The three pillars that forms the framework is described below together with its dimensions and how evidence can be collected for each pillar:
Organizational measures:
The organizational measures describe all measures that you and your team employ to establish cybersecurity awareness and govern proper behaviors throughout your organization. The basic hypothesis is that what you do here influences the motivation and ability of your organization’s employees to adhere to policies and requirements and thereby shaping proper cybersecurity behaviors.
The measures include a role responsible for the culture change program (e.g., Head of organizational culture change, Chief Information Security Awareness Officer, CISAO and so on). It also includes sufficient resources (FTEs and dedicated budget), a formal culture program strategy, policies and guidelines. These guidelines govern cybersecurity behaviors, awareness raising activities and training on both minimum-security requirements for all employees and specific training for high-risk groups. Finally, it includes an established measurement process for monitoring program deployment and effects in relation to program change goals.

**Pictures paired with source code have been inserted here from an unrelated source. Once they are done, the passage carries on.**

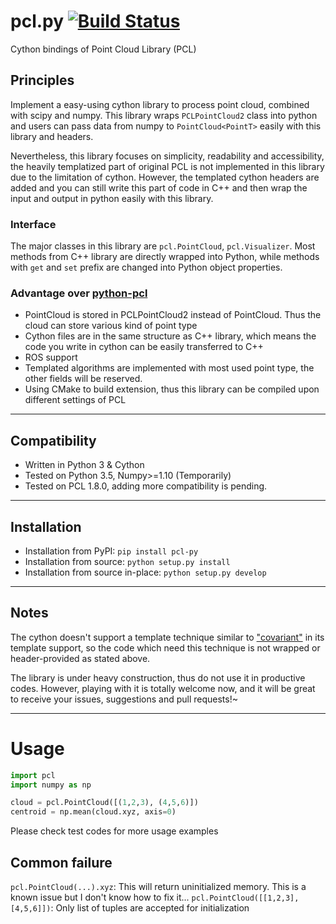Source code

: # pcl.py [![Build Status](https://api.travis-ci.com/cmpute/pcl.py.svg?branch=master)](https://travis-ci.com/cmpute/pcl.py)
<!-- [![Coverage Status](https://coveralls.io/repos/github/cmpute/pcl.py/badge.svg)](https://coveralls.io/github/cmpute/pcl.py) -->

Cython bindings of Point Cloud Library (PCL)

## Principles
Implement a easy-using cython library to process point cloud, combined with scipy and numpy. This library wraps `PCLPointCloud2` class into python and users can pass data from numpy to `PointCloud<PointT>` easily with this library and headers.

Nevertheless, this library focuses on simplicity, readability and accessibility, the heavily templatized part of original PCL is not implemented in this library due to the limitation of cython. However, the templated cython headers are added and you can still write this part of code in C++ and then wrap the input and output in python easily with this library.  

### Interface
The major classes in this library are `pcl.PointCloud`, `pcl.Visualizer`. Most methods from C++ library are directly wrapped into Python, while methods with `get` and `set` prefix are changed into Python object properties.

### Advantage over [python-pcl](https://github.com/strawlab/python-pcl/)
- PointCloud is stored in PCLPointCloud2 instead of PointCloud<PointT>. Thus the cloud can store various kind of point type
- Cython files are in the same structure as C++ library, which means the code you write in cython can be easily transferred to C++
- ROS support
- Templated algorithms are implemented with most used point type, the other fields will be reserved.
- Using CMake to build extension, thus this library can be compiled upon different settings of PCL

------------------------

## Compatibility
- Written in Python 3 & Cython
- Tested on Python 3.5, Numpy>=1.10 (Temporarily)
- Tested on PCL 1.8.0, adding more compatibility is pending.

------------------------

## Installation

- Installation from PyPI: `pip install pcl-py`
- Installation from source: `python setup.py install`
- Installation from source in-place: `python setup.py develop`

------------------------

## Notes
The cython doesn't support a template technique similar to ["covariant"](https://en.wikipedia.org/wiki/Covariance_and_contravariance_(computer_science)) in its template support, so the code which need this technique is not wrapped or header-provided as stated above.

The library is under heavy construction, thus do not use it in productive codes. However, playing with it is totally welcome now, and it will be great to receive your issues, suggestions and pull requests!~

-------------------------

# Usage

```python
import pcl
import numpy as np

cloud = pcl.PointCloud([(1,2,3), (4,5,6)])
centroid = np.mean(cloud.xyz, axis=0)
```

Please check test codes for more usage examples

## Common failure
`pcl.PointCloud(...).xyz`: This will return uninitialized memory. This is a known issue but I don't know how to fix it...
`pcl.PointCloud([[1,2,3], [4,5,6]])`: Only list of tuples are accepted for initialization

Data can be collected by identifying and reviewing relevant documentation and performing interviews, workshops or focus-group interviews with stakeholders. Relevant documents to review includes organizational charts, reporting lines, role descriptions, strategy, policies and procedures. It also includes results from stakeholder analysis/target group analysis, awareness and training material, defined security requirements for different training target groups and defined metrics. Stakeholders to interview include CISO, CISAO, HR and business leaders.
Motivation and ability:
This pillar describes an individual’s motivation and ability to act in accordance to cybersecurity rules and to combat cybersecurity threats. The pillar contains dimensions such as leader communication, norms about cybersecurity, awareness about policies or rules and common threats, perceived knowledge or skills and intentions to protect an organization’s information assets.
Data can be collected through surveying employees and performing focus-group interviews with a set of employees. If the survey methodology is used, questions to measure changes in motivation and abilities among employees can be a part of an annual cybersecurity survey. Furthermore, to obtain an indication of employees’ motivation and prioritization of cybersecurity, e-learning completion rate and page views of published messages on the company’s intranet can be analyzed.
Cybersecurity behaviors:
This pillar captures an individual’s cybersecurity behavior. The pillar defines cybersecurity behaviors in two dimensions; adherence to the organization’s policies and rules and resistance to cyberattacks.
Data can be collected by utilizing scenario-based surveys, phishing simulations, password cracking exercises, analyzing data from already installed tools etc. These four examples are shortly described below.
- Scenario-based surveys are surveys where written hypothetical scenarios are used to measure behavioral intentions and self-reported behaviors. To attempt to capture the employee’s actual cybersecurity awareness, a “smoke-screen” approach can be used to collect survey data. That is, the true purpose with the survey, which is to collect data on cybersecurity behaviors, is masked by providing a false context to the survey, e.g. a survey on “work efficiency”. If a “smoke-screen” approach is not used, the scenarios could be a part of the annual survey of cybersecurity. Regardless of the chosen approach, the scenarios should be constructed based on the performed HRA where hypotheses of the organization’s top-risks are identified. This could result in utilizing scenarios that reflect actual threats relevant to the organization, such as phishing threat, weak password practices, unsecure handling of classified information, etc.
- Phishing simulations can be performed to measure resistance to common cyberattacks as a single activity in the assessment phase and as part of a cybersecurity culture change program. It can be used before and after a performed training (e.g., e-learning course) to measure effects of the training.
- A password cracking exercise is used to find weak passwords, not crack as many as possible. Password cracking can be used as a single activity to measure users’ adherence to the organization’s password practices and to measure effects of performed training and thereby measure potential changes in password behaviors.
- Analysis of data from tools already installed in the organization involves the assessment of behaviors and actions performed by insiders accessing the company network. It is enabled by identifying datapoints and collecting data from tools, e.g., monitoring- and incident reporting tools that represent user actions or behaviors.
Once the data collection methodology has been chosen and the data has been collected and analyzed, the results is mapped to the working hypotheses and thereby the actual top-risks, high-risk groups and gaps are identified which provide valuable input to the culture change strategy.
Output: Defined measurement framework, identified top-risks, results baseline assessment, identified high-risk groups
3) Design the culture change strategy
In the third step, a formalized strategy for the implementation of the culture change program is designed. Here, activities to reach change goals are defined and prioritized.